-------- Data

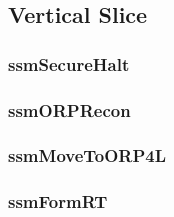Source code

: \documentclass[../../main/main.tex]{subfiles}
\begin{document}
\subsection{Vertical Slice}\label{ssec:verticalslice}

\subsubsection{ssmSecureHalt}\label{sssec:ssmSecureHalt}

\subsubsection{ssmORPRecon}\label{sssec:ssmORPRecon}

\subsubsection{ssmMoveToORP4L}\label{sssec:ssmMoveToORP4L}

\subsubsection{ssmFormRT}\label{sssec:ssmFormRT}
\end{document}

----------------

## What to do
Only a number is expected in reply: how many lines of the entries hold the word "label"?

## Response below
5